Matthias Claeys : D’une certaine façon, oui. Mais nous ne l’avons pas formalisé immédiatement. J’écris les textes, mais j’ai dit clairement au début que je ne voulais pas être metteur en scène. L’idée d’une direction collective d’acteurs et d’actrices a alors fait son chemin. Par ailleurs, Kévin a eu de gros problèmes de santé, ce qui nous a contraints à mettre en place ce système d’alternance. À la fin de « Parking », l’un des personnages s’exclame : « Si on dit qu’il n’y a pas de chef, il n’y a vraiment pas de chef. Si c’est pour tout retourner et avoir la même chose à l’envers, ça sert à rien. » Et c’est ce que nous avons fini par appliquer à l’équipe. Nous essayons de jauger nos désaccords, de travailler avec nos postures personnelles et politiques, pour voir comment un collectif peut fonctionner sans chef. Et nous ne l’appliquons pas seulement lors de nos répétitions, mais aussi lors de réunions de travail.
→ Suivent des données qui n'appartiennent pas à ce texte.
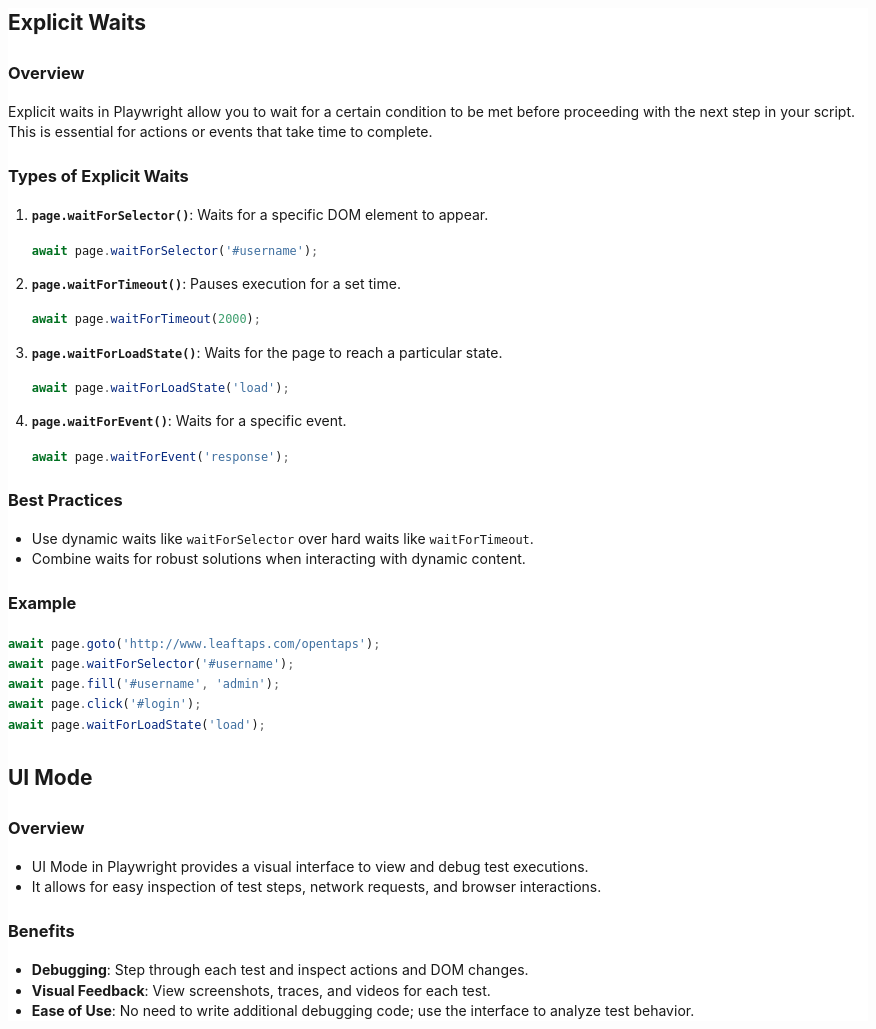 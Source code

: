 ## Explicit Waits

### Overview
Explicit waits in Playwright allow you to wait for a certain condition to be met before proceeding with the next step in your script. This is essential for actions or events that take time to complete.

### Types of Explicit Waits

1. **`page.waitForSelector()`**: Waits for a specific DOM element to appear.
   ```javascript
   await page.waitForSelector('#username');
   ```

2. **`page.waitForTimeout()`**: Pauses execution for a set time.
   ```javascript
   await page.waitForTimeout(2000);
   ```

3. **`page.waitForLoadState()`**: Waits for the page to reach a particular state.
   ```javascript
   await page.waitForLoadState('load');
   ```

4. **`page.waitForEvent()`**: Waits for a specific event.
   ```javascript
   await page.waitForEvent('response');
   ```

### Best Practices
- Use dynamic waits like `waitForSelector` over hard waits like `waitForTimeout`.
- Combine waits for robust solutions when interacting with dynamic content.

### Example
```javascript
await page.goto('http://www.leaftaps.com/opentaps');
await page.waitForSelector('#username');
await page.fill('#username', 'admin');
await page.click('#login');
await page.waitForLoadState('load');
```

## UI Mode

### Overview
- UI Mode in Playwright provides a visual interface to view and debug test executions.
- It allows for easy inspection of test steps, network requests, and browser interactions.

### Benefits
- **Debugging**: Step through each test and inspect actions and DOM changes.
- **Visual Feedback**: View screenshots, traces, and videos for each test.
- **Ease of Use**: No need to write additional debugging code; use the interface to analyze test behavior.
Kévin Dez : Finalement, comme dans nos pièces, un événement en entraîne beaucoup d’autres. En fait, nos spectacles reflètent notre vie et c’est beau ! [rires]. Par ailleurs, cela se ressent également dans le fonctionnement global de la compagnie : par exemple, nous nous sommes tous formés à la régie technique [son, lumières, ndlr], ce qui nous permet également de fonctionner en autonomie, sans régisseur attitré. Et si on appliquait ce système à la société, dans laquelle les citoyens pourraient remplir tous les rôles, sans chef en position de donner des instructions, quel type d’organisation en découlerait ?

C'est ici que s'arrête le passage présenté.